Collected data:
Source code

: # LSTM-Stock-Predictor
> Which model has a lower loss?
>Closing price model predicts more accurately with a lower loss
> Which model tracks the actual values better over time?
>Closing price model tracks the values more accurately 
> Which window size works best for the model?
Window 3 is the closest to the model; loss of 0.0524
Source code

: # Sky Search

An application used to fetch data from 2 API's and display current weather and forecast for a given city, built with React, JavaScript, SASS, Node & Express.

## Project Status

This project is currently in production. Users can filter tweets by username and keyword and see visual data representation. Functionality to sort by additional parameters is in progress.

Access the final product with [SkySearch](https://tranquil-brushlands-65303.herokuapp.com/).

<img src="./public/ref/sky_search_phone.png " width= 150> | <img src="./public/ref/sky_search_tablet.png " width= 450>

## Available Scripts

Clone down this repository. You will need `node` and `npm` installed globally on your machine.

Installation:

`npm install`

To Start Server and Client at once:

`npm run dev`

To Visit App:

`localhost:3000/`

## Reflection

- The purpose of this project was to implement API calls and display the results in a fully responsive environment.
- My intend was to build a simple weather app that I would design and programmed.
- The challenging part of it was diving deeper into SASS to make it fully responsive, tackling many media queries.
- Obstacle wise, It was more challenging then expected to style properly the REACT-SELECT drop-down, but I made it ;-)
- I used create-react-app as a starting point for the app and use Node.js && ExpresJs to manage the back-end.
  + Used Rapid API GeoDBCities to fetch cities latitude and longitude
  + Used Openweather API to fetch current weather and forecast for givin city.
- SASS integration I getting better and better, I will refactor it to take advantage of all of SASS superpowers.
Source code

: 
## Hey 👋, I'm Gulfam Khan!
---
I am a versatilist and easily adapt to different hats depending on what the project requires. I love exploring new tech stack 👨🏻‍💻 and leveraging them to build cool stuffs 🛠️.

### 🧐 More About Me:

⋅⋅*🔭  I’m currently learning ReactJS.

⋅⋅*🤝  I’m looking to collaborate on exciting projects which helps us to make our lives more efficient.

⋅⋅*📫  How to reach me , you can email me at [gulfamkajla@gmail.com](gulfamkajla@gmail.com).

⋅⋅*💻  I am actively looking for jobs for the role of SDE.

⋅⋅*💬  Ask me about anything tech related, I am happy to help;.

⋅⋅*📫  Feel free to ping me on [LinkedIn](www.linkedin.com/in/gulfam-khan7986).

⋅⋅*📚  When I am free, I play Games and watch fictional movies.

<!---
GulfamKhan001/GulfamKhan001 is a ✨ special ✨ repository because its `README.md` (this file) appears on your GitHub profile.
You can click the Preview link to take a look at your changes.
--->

Problem:
Copy every record above exactly as it stands.

Answer space:
Source code

: # LSTM-Stock-Predictor
> Which model has a lower loss?
>Closing price model predicts more accurately with a lower loss
> Which model tracks the actual values better over time?
>Closing price model tracks the values more accurately 
> Which window size works best for the model?
Window 3 is the closest to the model; loss of 0.0524
Source code

: # Sky Search

An application used to fetch data from 2 API's and display current weather and forecast for a given city, built with React, JavaScript, SASS, Node & Express.

## Project Status

This project is currently in production. Users can filter tweets by username and keyword and see visual data representation. Functionality to sort by additional parameters is in progress.

Access the final product with [SkySearch](https://tranquil-brushlands-65303.herokuapp.com/).

<img src="./public/ref/sky_search_phone.png " width= 150> | <img src="./public/ref/sky_search_tablet.png " width= 450>

## Available Scripts

Clone down this repository. You will need `node` and `npm` installed globally on your machine.

Installation:

`npm install`

To Start Server and Client at once:

`npm run dev`

To Visit App:

`localhost:3000/`

## Reflection

- The purpose of this project was to implement API calls and display the results in a fully responsive environment.
- My intend was to build a simple weather app that I would design and programmed.
- The challenging part of it was diving deeper into SASS to make it fully responsive, tackling many media queries.
- Obstacle wise, It was more challenging then expected to style properly the REACT-SELECT drop-down, but I made it ;-)
- I used create-react-app as a starting point for the app and use Node.js && ExpresJs to manage the back-end.
  + Used Rapid API GeoDBCities to fetch cities latitude and longitude
  + Used Openweather API to fetch current weather and forecast for givin city.
- SASS integration I getting better and better, I will refactor it to take advantage of all of SASS superpowers.
Source code

: 
## Hey 👋, I'm Gulfam Khan!
---
I am a versatilist and easily adapt to different hats depending on what the project requires. I love exploring new tech stack 👨🏻‍💻 and leveraging them to build cool stuffs 🛠️.

### 🧐 More About Me:

⋅⋅*🔭  I’m currently learning ReactJS.

⋅⋅*🤝  I’m looking to collaborate on exciting projects which helps us to make our lives more efficient.

⋅⋅*📫  How to reach me , you can email me at [gulfamkajla@gmail.com](gulfamkajla@gmail.com).

⋅⋅*💻  I am actively looking for jobs for the role of SDE.

⋅⋅*💬  Ask me about anything tech related, I am happy to help;.

⋅⋅*📫  Feel free to ping me on [LinkedIn](www.linkedin.com/in/gulfam-khan7986).

⋅⋅*📚  When I am free, I play Games and watch fictional movies.

<!---
GulfamKhan001/GulfamKhan001 is a ✨ special ✨ repository because its `README.md` (this file) appears on your GitHub profile.
You can click the Preview link to take a look at your changes.
--->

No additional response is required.